(AVAILABLE RECORDS begins)
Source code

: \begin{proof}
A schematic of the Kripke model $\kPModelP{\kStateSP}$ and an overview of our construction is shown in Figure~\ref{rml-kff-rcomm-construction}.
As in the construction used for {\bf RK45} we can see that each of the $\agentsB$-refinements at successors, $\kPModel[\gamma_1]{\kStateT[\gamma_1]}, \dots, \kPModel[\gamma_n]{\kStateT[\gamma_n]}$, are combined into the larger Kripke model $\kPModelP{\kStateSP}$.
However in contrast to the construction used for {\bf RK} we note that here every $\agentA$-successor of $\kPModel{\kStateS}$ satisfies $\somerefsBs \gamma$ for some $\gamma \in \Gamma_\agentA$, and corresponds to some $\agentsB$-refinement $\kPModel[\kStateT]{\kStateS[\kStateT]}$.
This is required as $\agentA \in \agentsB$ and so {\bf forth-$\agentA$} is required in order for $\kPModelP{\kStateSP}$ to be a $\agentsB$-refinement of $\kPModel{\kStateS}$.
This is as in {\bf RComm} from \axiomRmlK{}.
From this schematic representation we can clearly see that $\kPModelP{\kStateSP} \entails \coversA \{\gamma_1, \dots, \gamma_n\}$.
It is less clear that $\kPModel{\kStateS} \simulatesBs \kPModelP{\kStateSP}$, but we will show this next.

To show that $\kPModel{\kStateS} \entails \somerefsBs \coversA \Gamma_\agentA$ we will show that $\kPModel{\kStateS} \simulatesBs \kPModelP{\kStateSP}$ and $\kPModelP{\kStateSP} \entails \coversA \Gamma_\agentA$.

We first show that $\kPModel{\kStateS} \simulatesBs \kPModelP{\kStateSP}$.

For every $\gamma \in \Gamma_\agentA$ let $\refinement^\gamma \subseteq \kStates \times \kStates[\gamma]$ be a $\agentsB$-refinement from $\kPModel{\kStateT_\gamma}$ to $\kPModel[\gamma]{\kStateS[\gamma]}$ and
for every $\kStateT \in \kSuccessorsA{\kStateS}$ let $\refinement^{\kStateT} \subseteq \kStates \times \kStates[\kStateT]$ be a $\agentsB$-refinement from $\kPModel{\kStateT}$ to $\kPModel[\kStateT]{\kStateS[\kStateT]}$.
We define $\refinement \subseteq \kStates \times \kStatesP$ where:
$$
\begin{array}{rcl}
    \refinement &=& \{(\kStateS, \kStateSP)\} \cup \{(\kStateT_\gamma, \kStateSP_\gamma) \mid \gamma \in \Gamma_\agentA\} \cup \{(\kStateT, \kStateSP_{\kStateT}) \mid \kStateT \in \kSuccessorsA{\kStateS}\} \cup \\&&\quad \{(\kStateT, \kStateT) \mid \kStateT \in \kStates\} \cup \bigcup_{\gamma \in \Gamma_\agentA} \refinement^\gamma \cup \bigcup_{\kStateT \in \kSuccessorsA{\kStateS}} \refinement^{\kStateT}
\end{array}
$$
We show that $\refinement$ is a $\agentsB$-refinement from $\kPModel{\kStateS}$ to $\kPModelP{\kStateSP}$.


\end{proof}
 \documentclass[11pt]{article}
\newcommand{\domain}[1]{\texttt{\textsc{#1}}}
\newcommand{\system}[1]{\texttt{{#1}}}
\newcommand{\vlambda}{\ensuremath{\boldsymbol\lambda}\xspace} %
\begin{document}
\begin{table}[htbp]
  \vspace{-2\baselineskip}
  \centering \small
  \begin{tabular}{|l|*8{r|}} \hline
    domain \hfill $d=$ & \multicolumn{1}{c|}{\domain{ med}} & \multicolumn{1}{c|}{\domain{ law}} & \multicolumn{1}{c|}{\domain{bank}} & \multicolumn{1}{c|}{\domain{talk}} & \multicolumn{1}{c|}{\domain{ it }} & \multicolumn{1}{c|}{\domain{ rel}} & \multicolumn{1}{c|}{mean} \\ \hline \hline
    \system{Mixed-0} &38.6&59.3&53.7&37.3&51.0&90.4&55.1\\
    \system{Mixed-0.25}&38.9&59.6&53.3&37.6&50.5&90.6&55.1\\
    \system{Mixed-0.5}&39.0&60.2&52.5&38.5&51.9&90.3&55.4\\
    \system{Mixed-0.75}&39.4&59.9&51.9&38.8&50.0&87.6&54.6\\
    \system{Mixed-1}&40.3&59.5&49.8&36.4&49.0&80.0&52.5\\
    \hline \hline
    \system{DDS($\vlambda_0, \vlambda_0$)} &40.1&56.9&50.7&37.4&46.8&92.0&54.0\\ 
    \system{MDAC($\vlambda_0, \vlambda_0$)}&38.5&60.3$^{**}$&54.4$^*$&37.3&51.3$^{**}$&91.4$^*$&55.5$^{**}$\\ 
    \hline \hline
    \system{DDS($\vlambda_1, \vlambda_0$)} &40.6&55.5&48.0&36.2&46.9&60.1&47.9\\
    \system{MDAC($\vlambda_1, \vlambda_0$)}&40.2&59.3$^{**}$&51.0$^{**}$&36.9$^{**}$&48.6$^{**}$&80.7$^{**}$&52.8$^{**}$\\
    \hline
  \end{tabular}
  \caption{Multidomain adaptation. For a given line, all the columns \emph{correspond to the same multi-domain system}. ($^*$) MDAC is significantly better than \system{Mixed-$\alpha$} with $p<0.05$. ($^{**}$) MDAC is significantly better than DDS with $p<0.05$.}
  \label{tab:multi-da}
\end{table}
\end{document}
(AVAILABLE RECORDS ends)
**ASSIGNMENT**
So that nothing is lost, transcribe each entry exactly as written.

**RESPONSE FOR THIS EXERCISE**
Source code

: \begin{proof}
A schematic of the Kripke model $\kPModelP{\kStateSP}$ and an overview of our construction is shown in Figure~\ref{rml-kff-rcomm-construction}.
As in the construction used for {\bf RK45} we can see that each of the $\agentsB$-refinements at successors, $\kPModel[\gamma_1]{\kStateT[\gamma_1]}, \dots, \kPModel[\gamma_n]{\kStateT[\gamma_n]}$, are combined into the larger Kripke model $\kPModelP{\kStateSP}$.
However in contrast to the construction used for {\bf RK} we note that here every $\agentA$-successor of $\kPModel{\kStateS}$ satisfies $\somerefsBs \gamma$ for some $\gamma \in \Gamma_\agentA$, and corresponds to some $\agentsB$-refinement $\kPModel[\kStateT]{\kStateS[\kStateT]}$.
This is required as $\agentA \in \agentsB$ and so {\bf forth-$\agentA$} is required in order for $\kPModelP{\kStateSP}$ to be a $\agentsB$-refinement of $\kPModel{\kStateS}$.
This is as in {\bf RComm} from \axiomRmlK{}.
From this schematic representation we can clearly see that $\kPModelP{\kStateSP} \entails \coversA \{\gamma_1, \dots, \gamma_n\}$.
It is less clear that $\kPModel{\kStateS} \simulatesBs \kPModelP{\kStateSP}$, but we will show this next.

To show that $\kPModel{\kStateS} \entails \somerefsBs \coversA \Gamma_\agentA$ we will show that $\kPModel{\kStateS} \simulatesBs \kPModelP{\kStateSP}$ and $\kPModelP{\kStateSP} \entails \coversA \Gamma_\agentA$.

We first show that $\kPModel{\kStateS} \simulatesBs \kPModelP{\kStateSP}$.

For every $\gamma \in \Gamma_\agentA$ let $\refinement^\gamma \subseteq \kStates \times \kStates[\gamma]$ be a $\agentsB$-refinement from $\kPModel{\kStateT_\gamma}$ to $\kPModel[\gamma]{\kStateS[\gamma]}$ and
for every $\kStateT \in \kSuccessorsA{\kStateS}$ let $\refinement^{\kStateT} \subseteq \kStates \times \kStates[\kStateT]$ be a $\agentsB$-refinement from $\kPModel{\kStateT}$ to $\kPModel[\kStateT]{\kStateS[\kStateT]}$.
We define $\refinement \subseteq \kStates \times \kStatesP$ where:
$$
\begin{array}{rcl}
    \refinement &=& \{(\kStateS, \kStateSP)\} \cup \{(\kStateT_\gamma, \kStateSP_\gamma) \mid \gamma \in \Gamma_\agentA\} \cup \{(\kStateT, \kStateSP_{\kStateT}) \mid \kStateT \in \kSuccessorsA{\kStateS}\} \cup \\&&\quad \{(\kStateT, \kStateT) \mid \kStateT \in \kStates\} \cup \bigcup_{\gamma \in \Gamma_\agentA} \refinement^\gamma \cup \bigcup_{\kStateT \in \kSuccessorsA{\kStateS}} \refinement^{\kStateT}
\end{array}
$$
We show that $\refinement$ is a $\agentsB$-refinement from $\kPModel{\kStateS}$ to $\kPModelP{\kStateSP}$.


\end{proof}
 \documentclass[11pt]{article}
\newcommand{\domain}[1]{\texttt{\textsc{#1}}}
\newcommand{\system}[1]{\texttt{{#1}}}
\newcommand{\vlambda}{\ensuremath{\boldsymbol\lambda}\xspace} %
\begin{document}
\begin{table}[htbp]
  \vspace{-2\baselineskip}
  \centering \small
  \begin{tabular}{|l|*8{r|}} \hline
    domain \hfill $d=$ & \multicolumn{1}{c|}{\domain{ med}} & \multicolumn{1}{c|}{\domain{ law}} & \multicolumn{1}{c|}{\domain{bank}} & \multicolumn{1}{c|}{\domain{talk}} & \multicolumn{1}{c|}{\domain{ it }} & \multicolumn{1}{c|}{\domain{ rel}} & \multicolumn{1}{c|}{mean} \\ \hline \hline
    \system{Mixed-0} &38.6&59.3&53.7&37.3&51.0&90.4&55.1\\
    \system{Mixed-0.25}&38.9&59.6&53.3&37.6&50.5&90.6&55.1\\
    \system{Mixed-0.5}&39.0&60.2&52.5&38.5&51.9&90.3&55.4\\
    \system{Mixed-0.75}&39.4&59.9&51.9&38.8&50.0&87.6&54.6\\
    \system{Mixed-1}&40.3&59.5&49.8&36.4&49.0&80.0&52.5\\
    \hline \hline
    \system{DDS($\vlambda_0, \vlambda_0$)} &40.1&56.9&50.7&37.4&46.8&92.0&54.0\\ 
    \system{MDAC($\vlambda_0, \vlambda_0$)}&38.5&60.3$^{**}$&54.4$^*$&37.3&51.3$^{**}$&91.4$^*$&55.5$^{**}$\\ 
    \hline \hline
    \system{DDS($\vlambda_1, \vlambda_0$)} &40.6&55.5&48.0&36.2&46.9&60.1&47.9\\
    \system{MDAC($\vlambda_1, \vlambda_0$)}&40.2&59.3$^{**}$&51.0$^{**}$&36.9$^{**}$&48.6$^{**}$&80.7$^{**}$&52.8$^{**}$\\
    \hline
  \end{tabular}
  \caption{Multidomain adaptation. For a given line, all the columns \emph{correspond to the same multi-domain system}. ($^*$) MDAC is significantly better than \system{Mixed-$\alpha$} with $p<0.05$. ($^{**}$) MDAC is significantly better than DDS with $p<0.05$.}
  \label{tab:multi-da}
\end{table}
\end{document}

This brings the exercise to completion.